Diario La Verdad, 10/04/2011

jueves, 31 de marzo de 2011

El mar

No hay más segundo que este instante en que abrazamos el viento corriendo por la arena del paraíso, playa de esperanzas, entre sabor a sal y libertad. Somos marineros del cielo, divisando azules reflejos bajo el agua. La vida nos despierta con su sol de gloria. Paraíso de inocencia. Felicidad del momento. Es todo cuanto quiero. Hoy, ahora, hemos visto por vez primera el mar.

domingo, 27 de marzo de 2011

Las guerras interiores

Muchas son las dificultades de convivencia en una sociedad moderna, teniendo en cuenta la virtualización del ámbito público, donde la globalización ha generado la ilusión de intercomunicación entre todos los individuos con la llamada revolución de Internet y los medios audiovisuales, las redes sociales y este tipo de cosas. Pero el hombre de carne hueso se encuentra más aislado que nunca del común de los mortales, llegando escasamente al ámbito privado de la familia, amigos y compañeros de trabajo, un número que en muchas ocasiones pudiera contarse con los dedos de la mano. En una sociedad “de bienestar” el ámbito privado sirve de búnker para librarse de los peligros ajenos, para escapar de las diferencias inevitables y atrincherarse en los valores compartidos como escudo de defensa de aquello que antiguamente llamaríamos “bárbaros”, es decir, todos aquellos a los que no entendemos o nos negamos a entender y de los que diremos que solamente balbucean. El origen de los nacionalismos radicales y fundamentalismos varios sirve de ejemplo de esta hipérbole de lo íntimo y los conflictos mundiales armados suelen surgir de tales diferencias imposibles de aceptar, con razón o sin ella.

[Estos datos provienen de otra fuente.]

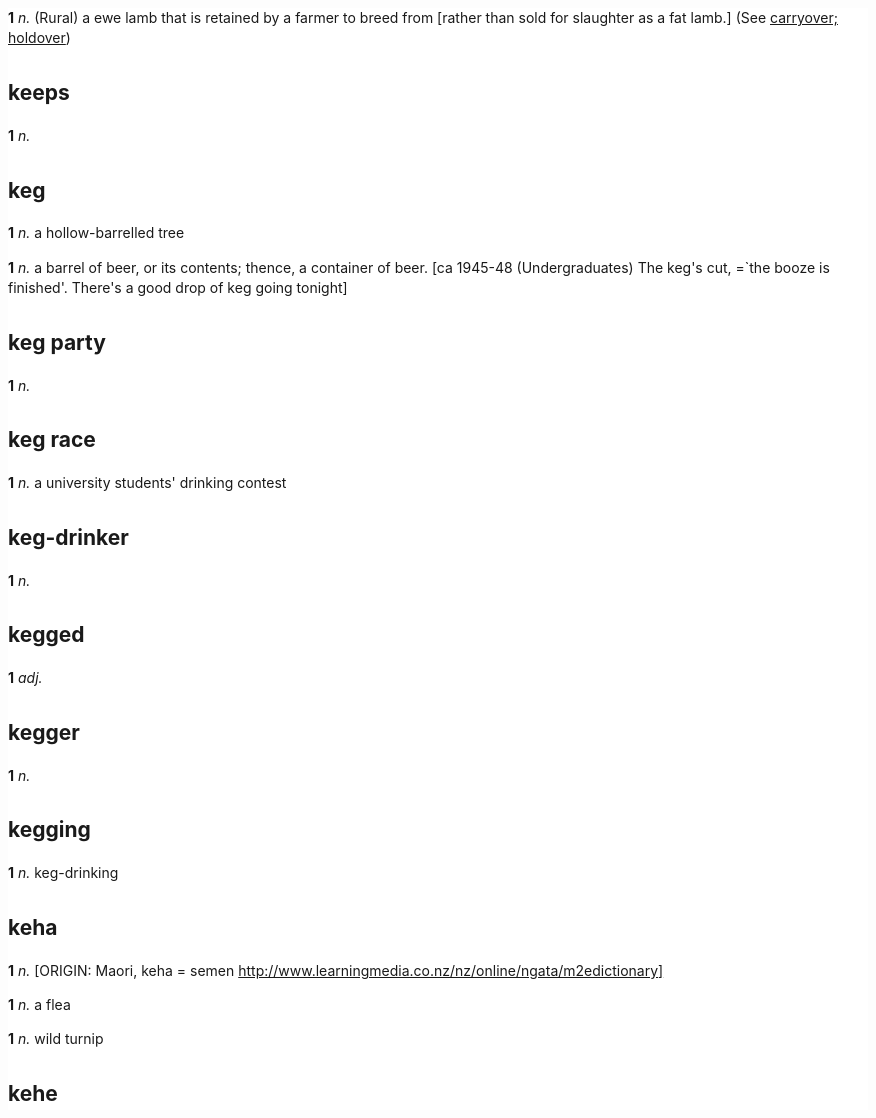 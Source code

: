 <b>1</b> <i>n.</i> (Rural) a ewe lamb that is retained by a farmer to breed from [rather than sold for slaughter as a fat lamb.] (See [carryover; holdover](http://../dict/C#carryover;-holdover))

## keeps
 
<b>1</b> <i>n.</i>

## keg
 
<b>1</b> <i>n.</i> a hollow-barrelled tree

 
<b>1</b> <i>n.</i> a barrel of beer, or its contents; thence, a container of beer. [ca 1945-48 (Undergraduates) The keg's cut, =`the booze is finished'. There's a good drop of keg going tonight]

## keg party
 
<b>1</b> <i>n.</i>

## keg race
 
<b>1</b> <i>n.</i> a university students' drinking contest

## keg-drinker
 
<b>1</b> <i>n.</i>

## kegged
 
<b>1</b> <i>adj.</i>

## kegger
 
<b>1</b> <i>n.</i>

## kegging
 
<b>1</b> <i>n.</i> keg-drinking

## keha
 
<b>1</b> <i>n.</i> [ORIGIN: Maori, keha = semen http://www.learningmedia.co.nz/nz/online/ngata/m2edictionary]

 
<b>1</b> <i>n.</i> a flea

 
<b>1</b> <i>n.</i> wild turnip

## kehe
  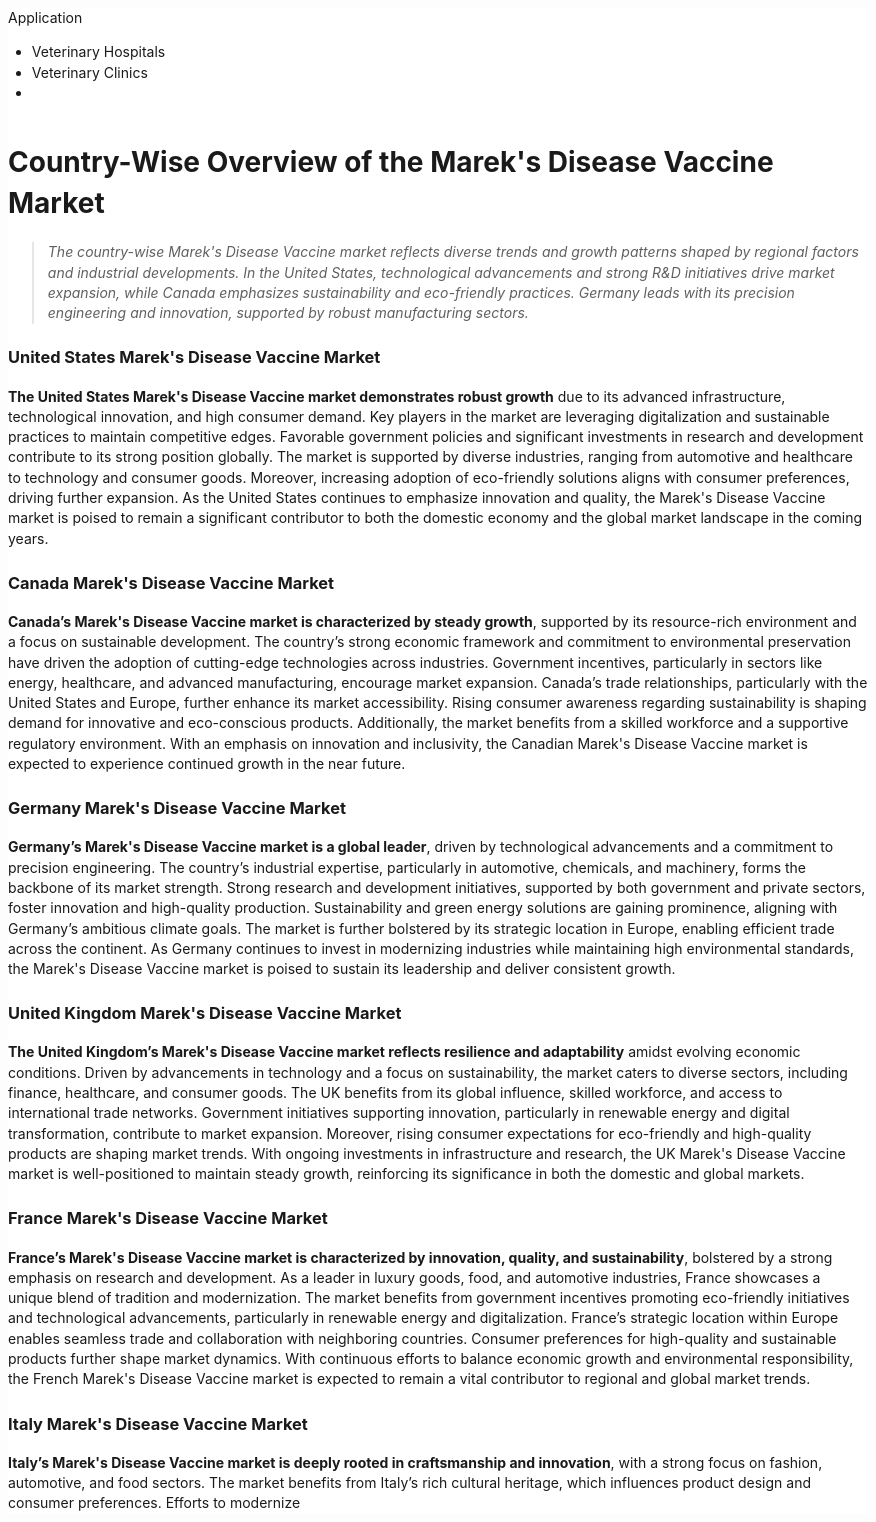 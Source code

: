 Application</h3><ul><li>Veterinary Hospitals</li><li>Veterinary Clinics</li><li></li></ul><h1><span class="">Country-Wise Overview of the Marek's Disease Vaccine Market<br /></span></h1><blockquote><p><em><span class="">The country-wise Marek's Disease Vaccine market reflects diverse trends and growth patterns shaped by regional factors and industrial developments. In the United States, technological advancements and strong R&amp;D initiatives drive market expansion, while Canada emphasizes sustainability and eco-friendly practices. Germany leads with its precision engineering and innovation, supported by robust manufacturing sectors.</span></em></p></blockquote><h3><strong>United States Marek's Disease Vaccine Market</strong></h3><p><strong>The United States Marek's Disease Vaccine market demonstrates robust growth</strong> due to its advanced infrastructure, technological innovation, and high consumer demand. Key players in the market are leveraging digitalization and sustainable practices to maintain competitive edges. Favorable government policies and significant investments in research and development contribute to its strong position globally. The market is supported by diverse industries, ranging from automotive and healthcare to technology and consumer goods. Moreover, increasing adoption of eco-friendly solutions aligns with consumer preferences, driving further expansion. As the United States continues to emphasize innovation and quality, the Marek's Disease Vaccine market is poised to remain a significant contributor to both the domestic economy and the global market landscape in the coming years.</p><h3><strong>Canada Marek's Disease Vaccine Market</strong></h3><p><strong>Canada&rsquo;s Marek's Disease Vaccine market is characterized by steady growth</strong>, supported by its resource-rich environment and a focus on sustainable development. The country&rsquo;s strong economic framework and commitment to environmental preservation have driven the adoption of cutting-edge technologies across industries. Government incentives, particularly in sectors like energy, healthcare, and advanced manufacturing, encourage market expansion. Canada&rsquo;s trade relationships, particularly with the United States and Europe, further enhance its market accessibility. Rising consumer awareness regarding sustainability is shaping demand for innovative and eco-conscious products. Additionally, the market benefits from a skilled workforce and a supportive regulatory environment. With an emphasis on innovation and inclusivity, the Canadian Marek's Disease Vaccine market is expected to experience continued growth in the near future.</p><h3><strong>Germany Marek's Disease Vaccine Market</strong></h3><p><strong>Germany&rsquo;s Marek's Disease Vaccine market is a global leader</strong>, driven by technological advancements and a commitment to precision engineering. The country&rsquo;s industrial expertise, particularly in automotive, chemicals, and machinery, forms the backbone of its market strength. Strong research and development initiatives, supported by both government and private sectors, foster innovation and high-quality production. Sustainability and green energy solutions are gaining prominence, aligning with Germany&rsquo;s ambitious climate goals. The market is further bolstered by its strategic location in Europe, enabling efficient trade across the continent. As Germany continues to invest in modernizing industries while maintaining high environmental standards, the Marek's Disease Vaccine market is poised to sustain its leadership and deliver consistent growth.</p><h3><strong>United Kingdom Marek's Disease Vaccine Market</strong></h3><p><strong>The United Kingdom&rsquo;s Marek's Disease Vaccine market reflects resilience and adaptability</strong> amidst evolving economic conditions. Driven by advancements in technology and a focus on sustainability, the market caters to diverse sectors, including finance, healthcare, and consumer goods. The UK benefits from its global influence, skilled workforce, and access to international trade networks. Government initiatives supporting innovation, particularly in renewable energy and digital transformation, contribute to market expansion. Moreover, rising consumer expectations for eco-friendly and high-quality products are shaping market trends. With ongoing investments in infrastructure and research, the UK Marek's Disease Vaccine market is well-positioned to maintain steady growth, reinforcing its significance in both the domestic and global markets.</p><h3><strong>France Marek's Disease Vaccine Market</strong></h3><p><strong>France&rsquo;s Marek's Disease Vaccine market is characterized by innovation, quality, and sustainability</strong>, bolstered by a strong emphasis on research and development. As a leader in luxury goods, food, and automotive industries, France showcases a unique blend of tradition and modernization. The market benefits from government incentives promoting eco-friendly initiatives and technological advancements, particularly in renewable energy and digitalization. France&rsquo;s strategic location within Europe enables seamless trade and collaboration with neighboring countries. Consumer preferences for high-quality and sustainable products further shape market dynamics. With continuous efforts to balance economic growth and environmental responsibility, the French Marek's Disease Vaccine market is expected to remain a vital contributor to regional and global market trends.</p><h3><strong>Italy Marek's Disease Vaccine Market</strong></h3><p><strong>Italy&rsquo;s Marek's Disease Vaccine market is deeply rooted in craftsmanship and innovation</strong>, with a strong focus on fashion, automotive, and food sectors. The market benefits from Italy&rsquo;s rich cultural heritage, which influences product design and consumer preferences. Efforts to modernize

El “homo consumericus”, como denomina el filósofo Gilles Lipovetsky al hombre de nuestro siglo, ese ser consumista, hedonista y narcisista, preocupado solamente de sí, constituye el modelo de nuestro tiempo, la posmodernidad. El citado filósofo ha llamado a esta época que nos acontece la “segunda revolución individualista”, caracterizada por un creciente “hiperconsumismo” fruto de un “individualismo narcisista”. Si bien, entremos al mito, Narciso, insensible y engreído, rechazaba a todas sus enamoradas, el egocentrismo de nuestra sociedad niega la esfera pública por igual, insensible socialmente en su mayoría a problemas humanos fundamentales. A veces los motivos relacionados con el ocio pueden más que aquellos que deberían concienciar sensiblemente, unir y humanizar, en un país donde claramente podemos dudar de si a los ciudadanos les importa más los partidos Real Madrid-Barça que la actual situación de guerra en Libia o la tragedia de Japón. Esta insensibilidad, también llamada alienación, pone los pelos de punta. Eco fue rechazada por Narciso y ésta se consumió en cuerpo, dejando tras ella el eco del dolor en su voz repitiendo las sombras. Quizá la conciencia sea eco desoído, esa falta de caridad que nos deslegitima como humanos. Némesis castigó a Narciso a enamorarse de sí mismo, a través del reflejo de las aguas del río. La imposibilidad de colmar tal amor hacia su propia apariencia acabó con su vida y donde él yació, una flor brotó: el narciso. La falacia humana del egoísmo nos enfrenta con nuestras carencias interiores, invocándonos a sembrar una flor donde sólo hay estéril deseo, apetito de placer. Una flor que jamás podrá crecer en tales circunstancias.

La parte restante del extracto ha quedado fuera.